In the standardized measure of discounted cash flows disclosed at December 31, 2014, we reflected a decrease over the prior year in the estimate of future development costs of approximately $112 million to $1.8 billion. Such future development costs are approximately $16.49 per Boe. The decrease over the prior year estimate resulted from a change in the type of wells to be drilled along with declines in drilling and completion costs. In the Midland Basin, our transition from primarily a vertical Wolfberry development program to primarily a horizontal Wolfcamp development program contributed to lower future development costs as future well costs will develop more reserves per dollar invested than the vertical wells we previously expected to drill. Related to our drilling and completion costs, we revised our future development costs in future periods to incorporate the lower service costs experienced in late 2014.

The vertical Wolfberry program represents approximately 16% of proved undeveloped reserves at year-end 2014 and has an estimated future development cost of approximately $19.94 per Boe. Our horizontal development program represents approximately 84% of proved undeveloped reserves at year-end 2014 and has an estimated future development cost of approximately $14.46 per Boe. Such program is composed of approximately 93% of lower cost, Midland Basin Wolfcamp wells. In contrast, our horizontal development program at year-end 2013 represented only 16% of proved undeveloped reserves. Of this program, approximately 48% related to the higher cost 3rd Bone Spring wells which were substantially completed in 2014 and contributed to the higher $20.67 per Boe conversion cost noted in 2014.


Specific to the conversion costs during 2014 of $20.67 per Boe, we drilled a horizontal 3rd Bone Spring program representing 45% of undeveloped reserves transferred to developed reserves with a conversion cost of $23.98 per Boe. The 3rd Bone Spring wells had a higher well cost per Boe as compared to the expected horizontal Midland Basin Wolfcamp wells. The 3rd Bone Spring program was substantially completed in 2014. In addition, we drilled and completed vertical Wolfberry wells representing 44% of our undeveloped reserves transferred to developed reserves at a conversion cost of $17.15 per Boe.






Ethan Horowitz
October 7, 2015
Page 5

In summary, with the completion of our higher cost 3rd Bone Spring wells and the strategic shift away from a vertical program to a lower cost horizontal Midland Basin development program, we reflected lower future development costs in our standardized measure of future discounted cash flows disclosure.

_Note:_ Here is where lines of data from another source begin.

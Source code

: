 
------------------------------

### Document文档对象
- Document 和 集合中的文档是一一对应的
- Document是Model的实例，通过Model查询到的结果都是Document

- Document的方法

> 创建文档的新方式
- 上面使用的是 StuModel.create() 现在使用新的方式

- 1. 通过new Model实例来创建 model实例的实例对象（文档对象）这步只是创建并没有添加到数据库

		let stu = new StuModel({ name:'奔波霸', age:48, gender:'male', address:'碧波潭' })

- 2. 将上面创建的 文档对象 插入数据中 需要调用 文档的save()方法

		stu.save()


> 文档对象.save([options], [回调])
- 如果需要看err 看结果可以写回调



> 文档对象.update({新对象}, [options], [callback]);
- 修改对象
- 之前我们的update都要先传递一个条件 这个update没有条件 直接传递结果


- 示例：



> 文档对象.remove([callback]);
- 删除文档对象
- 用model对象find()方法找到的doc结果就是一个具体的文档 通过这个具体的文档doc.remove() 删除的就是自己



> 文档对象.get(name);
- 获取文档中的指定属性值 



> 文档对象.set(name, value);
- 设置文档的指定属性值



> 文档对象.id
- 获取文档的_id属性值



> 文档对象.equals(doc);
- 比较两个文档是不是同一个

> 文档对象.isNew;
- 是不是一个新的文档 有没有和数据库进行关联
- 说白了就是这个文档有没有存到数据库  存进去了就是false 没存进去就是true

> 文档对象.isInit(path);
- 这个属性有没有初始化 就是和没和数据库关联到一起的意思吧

Form 10-Q for Fiscal Quarter Ended June 30, 2015

Management 's Discussion and Analysis of Financial Condition and Results of Operations page 27

Results of Operations, page 30

5.
We note that certain properties in the Permian Basin, primarily in the Central Basin Platform, are at risk of impairment if oil price declines subsequent to June 30, 2015 are sustained. Please revise to provide expanded disclosure addressing the following:

State the percentage by which the undiscounted cash flows exceeded the carrying value of your oil and gas properties;
Describe how the key assumptions used to determine the undiscounted cash flows changed from December 31, 2014 to June 30, 2015;
Discuss the degree of uncertainty associated with these key assumptions; and
Identify potential events and/or changes in circumstances that could reasonably be expected to negatively affect these key assumptions.

Please provide similar disclosure with regard to other oil and gas properties deemed to be at risk of impairment.

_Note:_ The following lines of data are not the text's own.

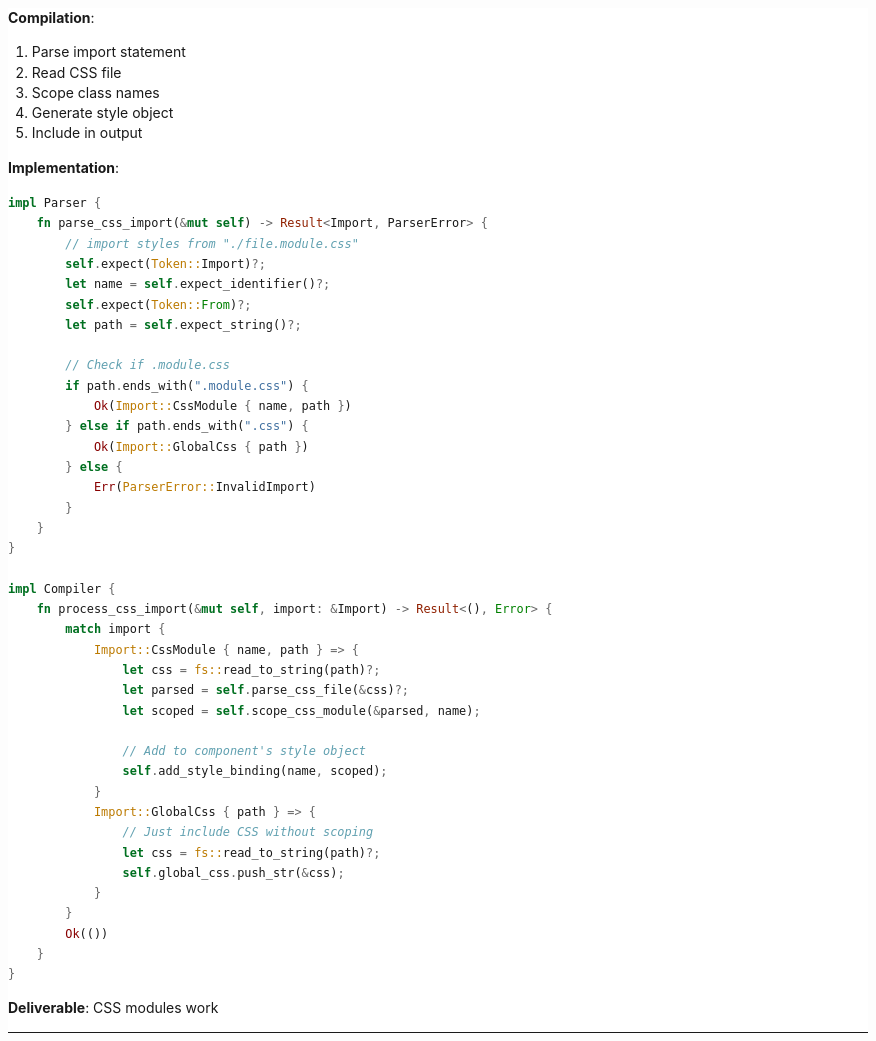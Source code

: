 **Compilation**:
1. Parse import statement
2. Read CSS file
3. Scope class names
4. Generate style object
5. Include in output

**Implementation**:
```rust
impl Parser {
    fn parse_css_import(&mut self) -> Result<Import, ParserError> {
        // import styles from "./file.module.css"
        self.expect(Token::Import)?;
        let name = self.expect_identifier()?;
        self.expect(Token::From)?;
        let path = self.expect_string()?;

        // Check if .module.css
        if path.ends_with(".module.css") {
            Ok(Import::CssModule { name, path })
        } else if path.ends_with(".css") {
            Ok(Import::GlobalCss { path })
        } else {
            Err(ParserError::InvalidImport)
        }
    }
}

impl Compiler {
    fn process_css_import(&mut self, import: &Import) -> Result<(), Error> {
        match import {
            Import::CssModule { name, path } => {
                let css = fs::read_to_string(path)?;
                let parsed = self.parse_css_file(&css)?;
                let scoped = self.scope_css_module(&parsed, name);

                // Add to component's style object
                self.add_style_binding(name, scoped);
            }
            Import::GlobalCss { path } => {
                // Just include CSS without scoping
                let css = fs::read_to_string(path)?;
                self.global_css.push_str(&css);
            }
        }
        Ok(())
    }
}
```

**Deliverable**: CSS modules work

---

The Central Basin Platform properties at risk of impairment disclosed in our June 30, 2015 Form 10-Q had undiscounted cash flows that exceeded the carrying values by 6%. Key assumptions at 12/31/2014 and 6/30/2015 were generally consistent except as updated to reflect commodity price changes and the roll-off of production. Price assumptions for both periods used period end commodity price curves for the first 5 years and were subsequently escalated at 3% until they reached our assumed price caps. Our price assumptions are consistent with our long-term expectations and internally developed economic outlook. At 6/30/2015, gas prices had declined by 11.1% and oil prices had declined by 3.1% from year-end for comparable periods.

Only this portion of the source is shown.